Pakistan’s and Kashmiris mindset, he reckons, is that “India is weak, it is a nation of brahmins and banias…they are no fighters, on the contrary,“we are great fighters, we have a great religion …that teaches us self-sacrifice…jihad and therefore India can be balkanised by them”. The Kashmiri separatists assume that international opinion is in their favour and they have great faith in Pakistan.
His doctrine is thus essentially predicated on three assumptions: India is traditionally reluctant to embrace power, Pakistan is driven by a desire to destroy India. Doval argues that the situation will change and that Kashmir will have a solution if one of the three players changes their mindset. Delhi should give up on the high moral ground as an antidote to Pakistan’s misadventures and embrace the exercise of power. “In the game of power, the ultimate justice lies with the one who is strong”.
Doval believes that if India exercises power, then Pakistan and the Kashmiris will fall in line. Islamabad must be made to understand that it cannot take on the Indian establishment. Islamabad’s mindset “is unlikely to change unless India gives a decisive blow to Pakistan”. This would also make the separatists change their minds and renounce links with Pakistan.
The Business Standard drew the conclusion that the Doval doctrine is essentially an aggressive assimilationist strategy to end the discussion on Kashmir’s political status. We are seeing that strategy implemented in parts. Rajnath Singh constantly reiterates that J&K is an ‘integral part of India’ and that violence will not be tolerated.
Modi’s decision to call off foreign secretary talks in September 2014 in reaction to a meeting of separatists with the Pakistani High Commissioner appears as an element of this strategy geared to get Kashmir off the bilateral agenda.

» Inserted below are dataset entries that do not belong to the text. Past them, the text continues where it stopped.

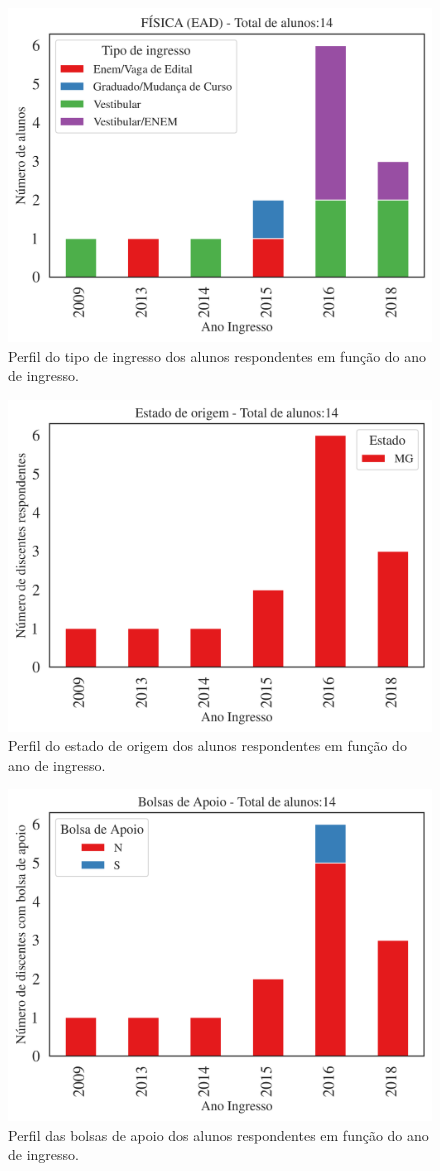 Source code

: \documentclass[a4paper,10pt]{article}
\begin{document}
\begin{figure}[h]
\centering
\includegraphics[width=0.7\linewidth]{ingresso_discentes_curso_tipo_113527.png}
\caption{\label{fig:tipo_ingresso_ano}  Perfil  do tipo de ingresso dos alunos respondentes  em função do ano de ingresso.}
\end{figure}

\begin{figure}[h]
\centering
\includegraphics[width=0.7\linewidth]{quantitativos_estado_de_origem_113527.png}
\caption{\label{fig:estado_ano} Perfil do estado de origem dos alunos respondentes em função do ano de ingresso.}
\end{figure}

\begin{figure}[h]
\centering
\includegraphics[width=0.7\linewidth]{quantitativos_bolsa_de_apoio_113527.png}
\caption{\label{fig:bolsa_ano} Perfil das bolsas de apoio  dos alunos respondentes em função do ano de ingresso.}
\end{figure}
\end{document}
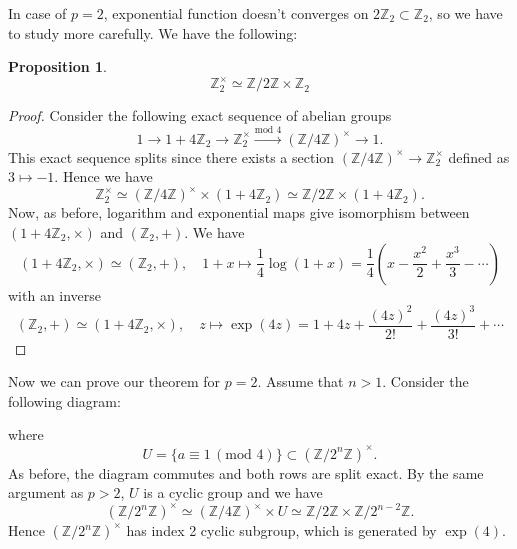 \documentclass{article}
\newtheorem{proposition}{Proposition}
\begin{document}
In case of $p=2$, exponential function doesn't converges on $2\mathbb{Z}_{2}\subset \mathbb{Z}_{2}$, so we have to study more carefully. We have the following:
\begin{proposition}
$$
\mathbb{Z}_{2}^{\times} \simeq \mathbb{Z}/2\mathbb{Z} \times \mathbb{Z}_{2}
$$
\end{proposition}
\begin{proof}
Consider the following exact sequence of abelian groups
$$
1 \to 1+4\mathbb{Z}_{2} \to \mathbb{Z}_{2}^{\times} \xrightarrow{\text{mod }4} (\mathbb{Z}/4\mathbb{Z})^{\times} \to 1.
$$
This exact sequence splits since there exists a section $(\mathbb{Z}/4\mathbb{Z})^{\times} \to \mathbb{Z}_{2}^{\times}$ defined as $3\mapsto -1$. Hence we have
$$
\mathbb{Z}_{2}^{\times} \simeq (\mathbb{Z}/4\mathbb{Z})^{\times}\times (1+4\mathbb{Z}_{2}) \simeq \mathbb{Z}/2\mathbb{Z}\times (1+4\mathbb{Z}_{2}). 
$$
Now, as before, logarithm and exponential maps give isomorphism between $(1+4\mathbb{Z}_{2}, \times)$ and $(\mathbb{Z}_{2}, +)$. We have 
$$
(1+4\mathbb{Z}_{2}, \times) \simeq (\mathbb{Z}_{2}, +), \quad 1+x \mapsto \frac{1}{4}\log(1+x) = \frac{1}{4}\left(x-\frac{x^{2}}{2} + \frac{x^{3}}{3} - \cdots\right)
$$
with an inverse 
$$
(\mathbb{Z}_{2}, +)\simeq (1+4\mathbb{Z}_{2}, \times), \quad z\mapsto \exp(4z) = 1 + 4z + \frac{(4z)^{2}}{2!} + \frac{(4z)^{3}}{3!} + \cdots
$$
\end{proof}
Now we can prove our theorem for $p=2$. Assume that $n>1$. 
Consider the following diagram:
\begin{center}
\end{center}
where 
$$
U = \{a\equiv 1\,(\text{mod }4)\} \subset (\mathbb{Z}/2^{n}\mathbb{Z})^{\times}.
$$
As before, the diagram commutes and both rows are split exact. By the same argument as $p>2$, $U$ is a cyclic group and we have $$(\mathbb{Z}/2^{n}\mathbb{Z})^{\times} \simeq (\mathbb{Z}/4\mathbb{Z})^{\times}\times  U\simeq \mathbb{Z}/2\mathbb{Z}\times \mathbb{Z}/2^{n-2}\mathbb{Z}.$$
Hence $(\mathbb{Z}/2^{n}\mathbb{Z})^{\times}$ has index 2 cyclic subgroup, which is generated by $\exp(4)$. 
\end{document}
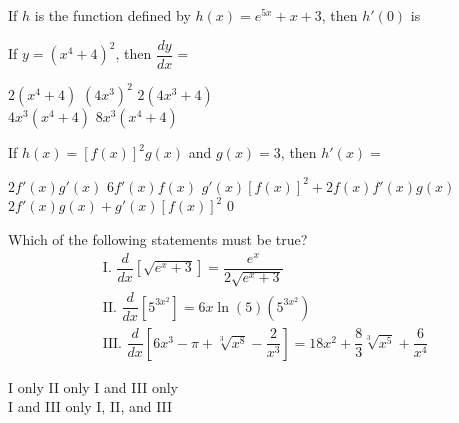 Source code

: \documentclass[11pt]{exam}
\newcommand{\horizontalline}{\noindent\makebox[\linewidth]{\rule{\textwidth}{1pt}}}
\newcommand{\diff}{\dfrac{d}{dx}}
\begin{document}
\begin{questions}
    \question If $h$ is the function defined by $h(x) = e^{5x} + x + 3$, then $h'(0) $ is \\

    \begin{oneparchoices}
    \end{oneparchoices} \par \horizontalline

    \question If $y = \left(x^4 + 4\right)^2$, then $\dfrac{dy}{dx} = $ \\

    \begin{oneparchoices}
        \choice $2\left(x^4 + 4\right)$
        \choice $\left(4x^3\right)^2$
        \choice $2\left(4x^3 + 4\right)$ \\[11pt]
        \makebox[0.23 \textwidth] \choice $4x^3\left(x^4 + 4\right)$
        \makebox[0.25 \textwidth] \choice $8x^3\left(x^4 + 4\right)$
    \end{oneparchoices} \par \horizontalline

    \question If $h(x) = \left[f(x)\right]^2 g(x)$ and $g(x) = 3$, then $h'(x) = $ \\

    \begin{oneparchoices}
        \choice $2f'(x)g'(x)$
        \choice $6f'(x)f(x)$
        \choice $g'(x)\left[f(x)\right]^2 + 2f(x)f'(x)g(x)$ \\[11pt]
        \makebox[0.23 \textwidth] \choice $2f'(x)g(x) + g'(x)\left[f(x)\right]^2$
        \makebox[0.25 \textwidth] \choice $0$
    \end{oneparchoices} \par \horizontalline

    \question Which of the following statements must be true?
    \begin{align*}
        & \text{I. } \diff \left[\sqrt{e^x + 3}\right] = \dfrac{e^x}{2\sqrt{e^x + 3}} \\[11pt]
        & \text{II. } \diff\left[5^{3x^2}\right] = 6x\ln (5)\left(5^{3x^2}\right) \\[11pt]
        & \text{III. } \diff\left[6x^3 - \pi + \sqrt[3]{x^8} - \dfrac{2}{x^3}\right] = 18x^2 + \dfrac{8}{3}\sqrt[3]{x^5} + \dfrac{6}{x^4}
    \end{align*}

    \begin{oneparchoices}
        \choice I only 
        \choice II only 
        \choice I and III only \\[11pt]
        \makebox[0.2 \textwidth] \choice I and III only 
        \makebox[0.25 \textwidth] \choice I, II, and III
    \end{oneparchoices} \par \horizontalline
\end{questions} 
\end{document}
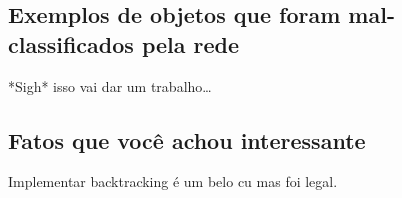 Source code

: \documentclass[twocolumn]{article}
\begin{document}
    \subsection{Exemplos de objetos que foram mal-classificados pela rede}

    *Sigh* isso vai dar um trabalho\ldots

    \subsection{Fatos que você achou interessante}

    Implementar backtracking é um belo cu mas foi legal.

    
    
    \nocite{*}
\end{document}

The ongoing crackdown is designed to convince Kashmiris that they will need to reconcile to assimilation, even if it involves the use of force. In the lecture, Doval advises governments not to underestimate “your own security agencies”. “They can do if they are asked and if there is a political will to ask them to do a thing”. Modi appears to have endorsed this policy as he has barely spoken out about the scale of casualties in Kashmir except in vague generalities – a marked contrast to his immediate, fervent appeal about protests and violence in Karnataka over the Cauvery waters dispute.
Two, the timing of the crackdown is also strategically astute. It happens as the Barack Obama presidency winds down when his administration is keener on tying up security arrangements with regional powers like India to balance China than worry about human rights violations in Kashmir.